# Task details:
Please give back, word for word, only the lines starting at the one containing "by the user" and ending at the one containing "6 (not recommended for EBS – see documentation)" within the material below.

********

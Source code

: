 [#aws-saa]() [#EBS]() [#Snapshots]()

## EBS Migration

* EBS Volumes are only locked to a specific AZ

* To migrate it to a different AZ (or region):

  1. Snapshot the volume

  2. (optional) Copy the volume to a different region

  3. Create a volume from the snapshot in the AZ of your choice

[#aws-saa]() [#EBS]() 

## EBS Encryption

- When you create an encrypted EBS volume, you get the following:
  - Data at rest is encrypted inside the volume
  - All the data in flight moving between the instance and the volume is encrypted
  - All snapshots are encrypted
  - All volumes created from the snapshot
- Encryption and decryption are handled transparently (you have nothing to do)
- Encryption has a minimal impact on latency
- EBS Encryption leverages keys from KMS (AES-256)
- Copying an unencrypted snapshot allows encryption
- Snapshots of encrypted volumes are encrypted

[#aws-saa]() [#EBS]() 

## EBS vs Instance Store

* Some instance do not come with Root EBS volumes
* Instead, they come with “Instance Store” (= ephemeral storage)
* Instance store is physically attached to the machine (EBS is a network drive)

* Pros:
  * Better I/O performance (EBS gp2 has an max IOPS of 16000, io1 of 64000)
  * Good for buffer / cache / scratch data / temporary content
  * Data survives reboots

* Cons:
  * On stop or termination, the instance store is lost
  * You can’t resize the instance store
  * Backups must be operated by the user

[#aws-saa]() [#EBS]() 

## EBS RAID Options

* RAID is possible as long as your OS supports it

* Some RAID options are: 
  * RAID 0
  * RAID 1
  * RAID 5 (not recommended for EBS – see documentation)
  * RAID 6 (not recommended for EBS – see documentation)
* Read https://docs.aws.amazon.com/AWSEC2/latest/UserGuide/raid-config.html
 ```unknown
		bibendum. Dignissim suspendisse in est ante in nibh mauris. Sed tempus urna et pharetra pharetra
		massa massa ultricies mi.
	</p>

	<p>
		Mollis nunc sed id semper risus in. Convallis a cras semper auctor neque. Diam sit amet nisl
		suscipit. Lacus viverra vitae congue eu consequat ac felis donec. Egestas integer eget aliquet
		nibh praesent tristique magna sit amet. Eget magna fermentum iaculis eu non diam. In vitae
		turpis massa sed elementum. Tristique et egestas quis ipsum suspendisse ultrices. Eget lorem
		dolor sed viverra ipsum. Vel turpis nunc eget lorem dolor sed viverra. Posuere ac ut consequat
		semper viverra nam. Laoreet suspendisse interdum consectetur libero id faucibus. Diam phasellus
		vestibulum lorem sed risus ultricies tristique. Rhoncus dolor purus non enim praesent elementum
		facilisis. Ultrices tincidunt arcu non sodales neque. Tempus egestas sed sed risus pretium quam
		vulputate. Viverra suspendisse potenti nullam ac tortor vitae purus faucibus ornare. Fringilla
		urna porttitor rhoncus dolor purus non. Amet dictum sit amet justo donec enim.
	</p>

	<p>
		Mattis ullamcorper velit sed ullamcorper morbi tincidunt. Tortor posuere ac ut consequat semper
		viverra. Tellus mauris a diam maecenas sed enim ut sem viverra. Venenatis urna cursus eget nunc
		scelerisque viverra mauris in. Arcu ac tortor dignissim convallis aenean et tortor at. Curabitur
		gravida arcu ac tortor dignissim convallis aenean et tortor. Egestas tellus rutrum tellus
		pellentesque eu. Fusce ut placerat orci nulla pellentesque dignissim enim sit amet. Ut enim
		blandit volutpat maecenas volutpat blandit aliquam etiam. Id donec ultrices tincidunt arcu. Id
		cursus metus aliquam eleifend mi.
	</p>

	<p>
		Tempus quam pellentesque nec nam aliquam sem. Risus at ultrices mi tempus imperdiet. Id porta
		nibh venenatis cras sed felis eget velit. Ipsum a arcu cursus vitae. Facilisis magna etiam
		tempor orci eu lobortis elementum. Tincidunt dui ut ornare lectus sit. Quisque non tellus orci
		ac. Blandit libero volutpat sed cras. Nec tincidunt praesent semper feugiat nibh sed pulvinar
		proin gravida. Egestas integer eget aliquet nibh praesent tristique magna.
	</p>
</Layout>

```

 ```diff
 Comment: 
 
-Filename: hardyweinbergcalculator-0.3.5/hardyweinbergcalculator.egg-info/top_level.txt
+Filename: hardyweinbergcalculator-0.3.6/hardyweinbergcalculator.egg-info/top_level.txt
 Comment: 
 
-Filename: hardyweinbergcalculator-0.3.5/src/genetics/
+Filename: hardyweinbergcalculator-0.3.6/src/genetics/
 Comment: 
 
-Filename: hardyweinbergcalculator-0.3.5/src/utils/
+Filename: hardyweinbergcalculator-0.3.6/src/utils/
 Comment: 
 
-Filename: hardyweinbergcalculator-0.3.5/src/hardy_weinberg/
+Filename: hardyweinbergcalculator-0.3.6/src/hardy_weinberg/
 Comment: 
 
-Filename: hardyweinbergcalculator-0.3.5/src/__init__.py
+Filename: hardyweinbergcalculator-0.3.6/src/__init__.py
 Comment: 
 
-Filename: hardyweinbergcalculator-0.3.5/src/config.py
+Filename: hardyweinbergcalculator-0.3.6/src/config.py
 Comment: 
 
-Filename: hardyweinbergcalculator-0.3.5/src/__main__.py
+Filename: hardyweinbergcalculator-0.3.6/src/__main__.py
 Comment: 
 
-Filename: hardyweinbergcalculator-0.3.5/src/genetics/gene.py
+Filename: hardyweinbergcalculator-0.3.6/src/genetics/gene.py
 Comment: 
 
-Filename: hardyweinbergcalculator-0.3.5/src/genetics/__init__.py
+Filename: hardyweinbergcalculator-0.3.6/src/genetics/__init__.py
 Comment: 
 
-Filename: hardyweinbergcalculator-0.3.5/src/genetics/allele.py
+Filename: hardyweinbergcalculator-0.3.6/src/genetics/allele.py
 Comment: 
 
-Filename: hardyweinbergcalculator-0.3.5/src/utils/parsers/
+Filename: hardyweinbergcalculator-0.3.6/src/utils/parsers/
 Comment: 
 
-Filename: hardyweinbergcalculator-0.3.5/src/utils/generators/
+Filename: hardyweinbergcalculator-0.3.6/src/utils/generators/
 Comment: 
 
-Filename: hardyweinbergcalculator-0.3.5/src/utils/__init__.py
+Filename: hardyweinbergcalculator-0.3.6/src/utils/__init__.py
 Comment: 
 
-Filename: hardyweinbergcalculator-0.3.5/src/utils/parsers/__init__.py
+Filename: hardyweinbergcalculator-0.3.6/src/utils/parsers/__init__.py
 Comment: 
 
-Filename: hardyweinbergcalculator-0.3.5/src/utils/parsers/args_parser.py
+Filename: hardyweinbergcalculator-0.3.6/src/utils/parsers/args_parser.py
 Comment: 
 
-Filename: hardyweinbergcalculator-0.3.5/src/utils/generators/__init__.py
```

********

# Solution for this exercise:
  * Backups must be operated by the user

[#aws-saa]() [#EBS]() 

## EBS RAID Options

* RAID is possible as long as your OS supports it

* Some RAID options are: 
  * RAID 0
  * RAID 1
  * RAID 5 (not recommended for EBS – see documentation)
  * RAID 6 (not recommended for EBS – see documentation)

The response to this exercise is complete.